Diesmal blicken unglückliche Männer von Plakaten in die Welt, mit Sprüchen wie: «I’m sorry I listened to what you said, not what you meant.» Und auf everythingidoiswrong.org wird eine ganze Reihe von Massnahmen zum PMS- Management angeboten, die der Mann in der Notlage braucht: Einen Emergency Milk Locator, ein globales PMS-Messgerät, Anleitungen zum liebenswerten Aussehen, und ein «Sensitivity Vocabulator» schlägt zur besseren Verständigung in schwierigen Tagen vor: Statt «irritiert» sag «leidenschaftlich», statt «Es ist nicht meine Schuld», sag «sorry» (eine Alternative, die trotz aller Unschuld fast immer geht), statt «PMS» – meide das Thema besser ganz und gar.

Die Leute hinter der Kampagne sehen sie als humorvoll an, man wolle das Thema aus einem überraschenden Winkel darstellen und hoffe, der Humor helfe über Verlegenheiten hinweg. Reaktionen? Einer Bloggerin, die erklärt, nicht die feurigste Feministin unter der Sonne zu sein, war das alles schon etwas viel. Zumal in Hollywood sogar Männer mit Anti-PMS-Plakaten herumspazierten – als, wie sich dann herausstellte, Teil der PR-Aktion. Immerhin, die Zeichen deuten also auf Aufmerksamkeit, da hat die Werbung ja schon mal gewonnen.

Ob die Partnerschaftlichkeit, die aus der Kampagne spricht – zusammen stehen wir das durch – gefällt, darüber kann man sich genauso streiten wie über Fragen des Humors.

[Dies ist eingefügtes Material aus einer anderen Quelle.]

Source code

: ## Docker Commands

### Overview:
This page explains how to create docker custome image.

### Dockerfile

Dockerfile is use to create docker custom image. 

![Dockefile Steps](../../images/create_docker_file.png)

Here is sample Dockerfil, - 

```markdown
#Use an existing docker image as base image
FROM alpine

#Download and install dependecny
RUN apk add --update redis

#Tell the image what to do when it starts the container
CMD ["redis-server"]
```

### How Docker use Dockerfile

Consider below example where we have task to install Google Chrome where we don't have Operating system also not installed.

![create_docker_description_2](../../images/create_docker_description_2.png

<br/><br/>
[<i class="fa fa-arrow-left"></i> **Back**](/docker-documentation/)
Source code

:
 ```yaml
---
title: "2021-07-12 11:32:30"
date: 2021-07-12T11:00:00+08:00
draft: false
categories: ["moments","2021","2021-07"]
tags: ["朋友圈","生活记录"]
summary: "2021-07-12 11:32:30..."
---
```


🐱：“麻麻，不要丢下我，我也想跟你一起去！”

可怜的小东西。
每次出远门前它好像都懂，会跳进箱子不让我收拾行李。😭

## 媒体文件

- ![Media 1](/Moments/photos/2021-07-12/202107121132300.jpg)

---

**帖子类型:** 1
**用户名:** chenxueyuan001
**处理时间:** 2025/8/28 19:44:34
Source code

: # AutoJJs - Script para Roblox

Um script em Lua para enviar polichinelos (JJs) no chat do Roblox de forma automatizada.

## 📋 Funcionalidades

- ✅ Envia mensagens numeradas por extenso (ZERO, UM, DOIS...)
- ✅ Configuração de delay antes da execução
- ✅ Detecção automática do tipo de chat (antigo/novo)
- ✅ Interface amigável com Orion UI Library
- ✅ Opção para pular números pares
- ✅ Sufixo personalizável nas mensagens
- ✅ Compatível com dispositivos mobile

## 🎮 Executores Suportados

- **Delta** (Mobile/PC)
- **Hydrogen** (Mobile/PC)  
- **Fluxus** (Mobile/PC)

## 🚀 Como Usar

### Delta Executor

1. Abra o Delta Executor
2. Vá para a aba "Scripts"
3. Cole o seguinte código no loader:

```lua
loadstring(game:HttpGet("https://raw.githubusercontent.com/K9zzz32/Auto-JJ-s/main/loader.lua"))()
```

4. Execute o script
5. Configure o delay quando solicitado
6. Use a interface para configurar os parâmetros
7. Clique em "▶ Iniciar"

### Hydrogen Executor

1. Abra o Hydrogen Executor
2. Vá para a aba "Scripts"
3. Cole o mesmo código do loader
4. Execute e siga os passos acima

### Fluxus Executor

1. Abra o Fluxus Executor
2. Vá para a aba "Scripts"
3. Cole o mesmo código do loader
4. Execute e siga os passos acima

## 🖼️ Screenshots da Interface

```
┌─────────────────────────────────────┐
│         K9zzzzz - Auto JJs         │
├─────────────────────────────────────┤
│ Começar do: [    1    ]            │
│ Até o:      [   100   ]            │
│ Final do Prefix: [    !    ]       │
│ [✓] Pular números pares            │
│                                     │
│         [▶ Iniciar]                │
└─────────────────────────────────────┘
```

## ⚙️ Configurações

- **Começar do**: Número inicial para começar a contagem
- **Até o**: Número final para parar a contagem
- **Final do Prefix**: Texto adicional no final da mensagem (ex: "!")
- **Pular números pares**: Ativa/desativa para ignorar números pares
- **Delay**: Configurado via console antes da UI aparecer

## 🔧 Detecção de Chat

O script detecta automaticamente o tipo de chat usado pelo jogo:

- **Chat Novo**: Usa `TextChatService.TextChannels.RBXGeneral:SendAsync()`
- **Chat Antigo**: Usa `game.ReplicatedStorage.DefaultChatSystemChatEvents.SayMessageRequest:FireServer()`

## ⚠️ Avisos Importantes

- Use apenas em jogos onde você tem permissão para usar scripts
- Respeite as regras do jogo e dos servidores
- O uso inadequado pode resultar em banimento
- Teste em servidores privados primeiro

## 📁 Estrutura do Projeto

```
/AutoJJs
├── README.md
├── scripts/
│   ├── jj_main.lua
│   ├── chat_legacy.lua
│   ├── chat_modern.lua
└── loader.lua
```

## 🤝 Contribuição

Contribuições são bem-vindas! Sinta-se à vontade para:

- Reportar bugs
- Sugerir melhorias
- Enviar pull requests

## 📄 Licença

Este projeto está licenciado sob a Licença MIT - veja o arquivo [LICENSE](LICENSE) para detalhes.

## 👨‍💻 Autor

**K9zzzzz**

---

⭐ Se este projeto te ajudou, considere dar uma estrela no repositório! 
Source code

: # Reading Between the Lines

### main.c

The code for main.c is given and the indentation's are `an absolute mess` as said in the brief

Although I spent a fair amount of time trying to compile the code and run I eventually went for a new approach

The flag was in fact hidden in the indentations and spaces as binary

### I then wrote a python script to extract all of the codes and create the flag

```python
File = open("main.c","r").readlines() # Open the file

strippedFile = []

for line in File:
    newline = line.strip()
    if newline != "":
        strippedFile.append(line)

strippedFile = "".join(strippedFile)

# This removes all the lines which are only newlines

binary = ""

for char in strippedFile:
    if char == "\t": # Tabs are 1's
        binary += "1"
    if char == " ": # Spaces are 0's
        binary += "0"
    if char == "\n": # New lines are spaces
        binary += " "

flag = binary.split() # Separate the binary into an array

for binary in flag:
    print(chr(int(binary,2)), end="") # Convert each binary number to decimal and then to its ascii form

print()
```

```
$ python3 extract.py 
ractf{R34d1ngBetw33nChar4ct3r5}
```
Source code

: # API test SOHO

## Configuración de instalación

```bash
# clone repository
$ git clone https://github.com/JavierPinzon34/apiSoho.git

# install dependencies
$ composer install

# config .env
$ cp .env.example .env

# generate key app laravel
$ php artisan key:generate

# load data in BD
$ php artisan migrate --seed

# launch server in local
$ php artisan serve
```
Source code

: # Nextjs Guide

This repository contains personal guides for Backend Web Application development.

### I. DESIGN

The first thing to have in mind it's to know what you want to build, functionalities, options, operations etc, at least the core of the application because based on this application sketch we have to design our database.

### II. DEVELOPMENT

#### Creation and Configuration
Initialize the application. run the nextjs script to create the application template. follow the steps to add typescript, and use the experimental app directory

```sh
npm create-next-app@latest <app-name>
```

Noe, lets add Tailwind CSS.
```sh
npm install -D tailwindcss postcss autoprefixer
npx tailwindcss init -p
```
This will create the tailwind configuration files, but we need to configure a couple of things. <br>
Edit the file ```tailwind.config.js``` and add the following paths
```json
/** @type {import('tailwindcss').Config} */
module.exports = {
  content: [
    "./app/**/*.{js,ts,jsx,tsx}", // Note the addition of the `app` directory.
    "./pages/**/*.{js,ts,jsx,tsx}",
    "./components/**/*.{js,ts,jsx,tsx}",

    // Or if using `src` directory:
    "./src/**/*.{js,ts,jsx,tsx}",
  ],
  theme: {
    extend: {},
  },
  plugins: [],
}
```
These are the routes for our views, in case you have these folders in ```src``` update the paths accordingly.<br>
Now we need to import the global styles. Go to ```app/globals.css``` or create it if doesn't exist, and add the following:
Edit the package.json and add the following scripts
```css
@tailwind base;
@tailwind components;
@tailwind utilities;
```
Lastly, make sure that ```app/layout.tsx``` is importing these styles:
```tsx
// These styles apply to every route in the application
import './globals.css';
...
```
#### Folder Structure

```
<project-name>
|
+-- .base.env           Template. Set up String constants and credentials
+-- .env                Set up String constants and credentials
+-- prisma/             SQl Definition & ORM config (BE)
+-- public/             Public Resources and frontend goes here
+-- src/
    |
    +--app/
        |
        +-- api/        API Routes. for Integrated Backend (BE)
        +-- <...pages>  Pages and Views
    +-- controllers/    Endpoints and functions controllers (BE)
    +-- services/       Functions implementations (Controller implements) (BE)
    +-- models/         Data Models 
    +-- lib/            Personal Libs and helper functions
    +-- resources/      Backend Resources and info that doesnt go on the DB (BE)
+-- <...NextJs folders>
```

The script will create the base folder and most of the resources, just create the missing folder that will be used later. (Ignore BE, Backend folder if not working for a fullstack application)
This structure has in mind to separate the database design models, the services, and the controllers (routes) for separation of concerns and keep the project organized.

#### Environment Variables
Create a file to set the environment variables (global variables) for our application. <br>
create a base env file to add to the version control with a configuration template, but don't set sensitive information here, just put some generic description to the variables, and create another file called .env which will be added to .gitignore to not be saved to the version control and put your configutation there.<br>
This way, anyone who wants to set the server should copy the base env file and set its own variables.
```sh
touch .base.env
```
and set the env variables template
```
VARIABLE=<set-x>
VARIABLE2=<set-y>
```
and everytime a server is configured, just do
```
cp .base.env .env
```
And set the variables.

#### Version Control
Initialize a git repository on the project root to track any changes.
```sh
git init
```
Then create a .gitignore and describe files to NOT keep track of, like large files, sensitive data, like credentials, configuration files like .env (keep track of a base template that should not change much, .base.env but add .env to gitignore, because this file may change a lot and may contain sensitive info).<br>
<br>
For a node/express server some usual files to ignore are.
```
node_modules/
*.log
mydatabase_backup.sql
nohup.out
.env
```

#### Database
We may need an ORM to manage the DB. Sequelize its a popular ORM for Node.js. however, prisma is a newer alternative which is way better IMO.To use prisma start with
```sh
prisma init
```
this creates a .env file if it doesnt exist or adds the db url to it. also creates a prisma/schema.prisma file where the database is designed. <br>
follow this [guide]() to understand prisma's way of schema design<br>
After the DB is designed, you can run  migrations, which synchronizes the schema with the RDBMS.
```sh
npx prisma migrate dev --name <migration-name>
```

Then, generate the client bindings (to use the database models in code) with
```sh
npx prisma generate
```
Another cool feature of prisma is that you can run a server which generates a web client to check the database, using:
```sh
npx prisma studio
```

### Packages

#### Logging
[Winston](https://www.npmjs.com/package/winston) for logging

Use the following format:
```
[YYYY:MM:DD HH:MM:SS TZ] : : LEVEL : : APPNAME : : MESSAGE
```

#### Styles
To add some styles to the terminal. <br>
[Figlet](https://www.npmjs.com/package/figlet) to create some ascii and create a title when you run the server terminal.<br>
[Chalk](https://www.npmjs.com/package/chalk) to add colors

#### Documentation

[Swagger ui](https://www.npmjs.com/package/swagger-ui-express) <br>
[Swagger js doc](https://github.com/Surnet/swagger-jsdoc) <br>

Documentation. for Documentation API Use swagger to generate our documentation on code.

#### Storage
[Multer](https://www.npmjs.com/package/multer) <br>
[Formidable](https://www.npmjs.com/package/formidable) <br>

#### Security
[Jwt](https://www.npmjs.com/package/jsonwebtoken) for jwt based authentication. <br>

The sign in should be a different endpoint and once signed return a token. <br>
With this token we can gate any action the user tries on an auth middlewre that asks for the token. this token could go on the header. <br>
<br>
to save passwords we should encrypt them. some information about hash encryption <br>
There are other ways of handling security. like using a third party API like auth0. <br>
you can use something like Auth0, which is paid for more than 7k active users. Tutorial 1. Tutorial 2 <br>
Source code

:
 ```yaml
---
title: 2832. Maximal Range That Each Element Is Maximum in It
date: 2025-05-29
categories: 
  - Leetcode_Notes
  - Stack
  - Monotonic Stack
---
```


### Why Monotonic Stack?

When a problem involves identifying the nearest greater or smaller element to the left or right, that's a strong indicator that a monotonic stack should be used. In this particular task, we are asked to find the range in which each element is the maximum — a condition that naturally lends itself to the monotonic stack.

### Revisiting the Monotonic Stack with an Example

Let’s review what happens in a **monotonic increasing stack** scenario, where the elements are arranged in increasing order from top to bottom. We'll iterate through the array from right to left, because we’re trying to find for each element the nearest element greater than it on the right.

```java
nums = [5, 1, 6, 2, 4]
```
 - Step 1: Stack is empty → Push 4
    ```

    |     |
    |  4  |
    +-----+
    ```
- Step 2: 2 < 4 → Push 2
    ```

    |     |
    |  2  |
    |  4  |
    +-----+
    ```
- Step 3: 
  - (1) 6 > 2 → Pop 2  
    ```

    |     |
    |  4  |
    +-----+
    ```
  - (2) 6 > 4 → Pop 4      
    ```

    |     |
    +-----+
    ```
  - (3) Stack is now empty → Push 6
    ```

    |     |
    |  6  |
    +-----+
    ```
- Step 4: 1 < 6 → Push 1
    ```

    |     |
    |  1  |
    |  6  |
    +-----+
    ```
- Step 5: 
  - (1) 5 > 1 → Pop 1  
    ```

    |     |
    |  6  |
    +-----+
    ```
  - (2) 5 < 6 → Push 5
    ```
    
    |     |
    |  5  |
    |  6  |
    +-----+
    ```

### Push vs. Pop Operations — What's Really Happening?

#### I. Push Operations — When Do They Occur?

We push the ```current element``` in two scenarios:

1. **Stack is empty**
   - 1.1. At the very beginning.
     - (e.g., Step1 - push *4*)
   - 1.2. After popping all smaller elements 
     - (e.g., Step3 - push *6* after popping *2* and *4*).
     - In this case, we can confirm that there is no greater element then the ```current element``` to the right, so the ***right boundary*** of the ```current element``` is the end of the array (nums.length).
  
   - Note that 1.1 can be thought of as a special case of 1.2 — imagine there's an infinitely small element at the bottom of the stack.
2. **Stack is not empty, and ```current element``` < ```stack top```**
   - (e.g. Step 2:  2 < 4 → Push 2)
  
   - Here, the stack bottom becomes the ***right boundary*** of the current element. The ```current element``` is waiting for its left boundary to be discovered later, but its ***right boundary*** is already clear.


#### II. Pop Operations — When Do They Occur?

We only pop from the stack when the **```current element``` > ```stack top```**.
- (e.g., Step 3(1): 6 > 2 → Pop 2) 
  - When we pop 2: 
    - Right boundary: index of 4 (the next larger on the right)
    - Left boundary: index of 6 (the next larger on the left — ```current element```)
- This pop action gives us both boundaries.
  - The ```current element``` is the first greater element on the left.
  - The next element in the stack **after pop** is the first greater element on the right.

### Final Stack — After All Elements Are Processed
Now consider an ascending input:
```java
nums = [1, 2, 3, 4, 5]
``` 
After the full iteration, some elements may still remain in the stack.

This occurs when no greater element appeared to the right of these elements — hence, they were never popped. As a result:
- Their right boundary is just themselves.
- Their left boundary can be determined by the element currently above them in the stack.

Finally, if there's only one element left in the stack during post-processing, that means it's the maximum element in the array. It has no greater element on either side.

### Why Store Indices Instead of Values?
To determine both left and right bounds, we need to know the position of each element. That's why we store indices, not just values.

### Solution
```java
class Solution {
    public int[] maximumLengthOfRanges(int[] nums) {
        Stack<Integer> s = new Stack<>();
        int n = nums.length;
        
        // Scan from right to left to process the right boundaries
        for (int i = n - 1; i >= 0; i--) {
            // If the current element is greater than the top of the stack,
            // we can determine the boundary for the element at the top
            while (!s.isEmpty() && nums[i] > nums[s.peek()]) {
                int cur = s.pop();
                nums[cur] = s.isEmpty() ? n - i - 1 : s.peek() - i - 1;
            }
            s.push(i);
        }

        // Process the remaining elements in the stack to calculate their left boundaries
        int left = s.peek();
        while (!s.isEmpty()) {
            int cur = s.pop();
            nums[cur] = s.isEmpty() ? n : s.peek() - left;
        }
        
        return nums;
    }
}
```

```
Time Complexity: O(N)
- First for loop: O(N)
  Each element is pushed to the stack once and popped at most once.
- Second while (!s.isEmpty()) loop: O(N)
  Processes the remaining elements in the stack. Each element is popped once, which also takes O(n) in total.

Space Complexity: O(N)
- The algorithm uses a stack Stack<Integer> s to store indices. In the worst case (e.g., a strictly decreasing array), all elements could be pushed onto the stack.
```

Und niemand sagt etwas gegen rücksichtsvolle, grosszügige Menschen. Aber Pseudo-Partnerschaft als neohippieskes Blumenkindermiteinander? Das Spiel mit der Grenze findet weniger im moralischen Sinn statt als im konkreten Lifestyle. Sind wir schwanger? Haben wir PMS? Lebt es sich bei aller Liebe doch eindeutig leichter, wenn Partnerschaft aus zweien besteht statt aus einem untentwirrbaren einen.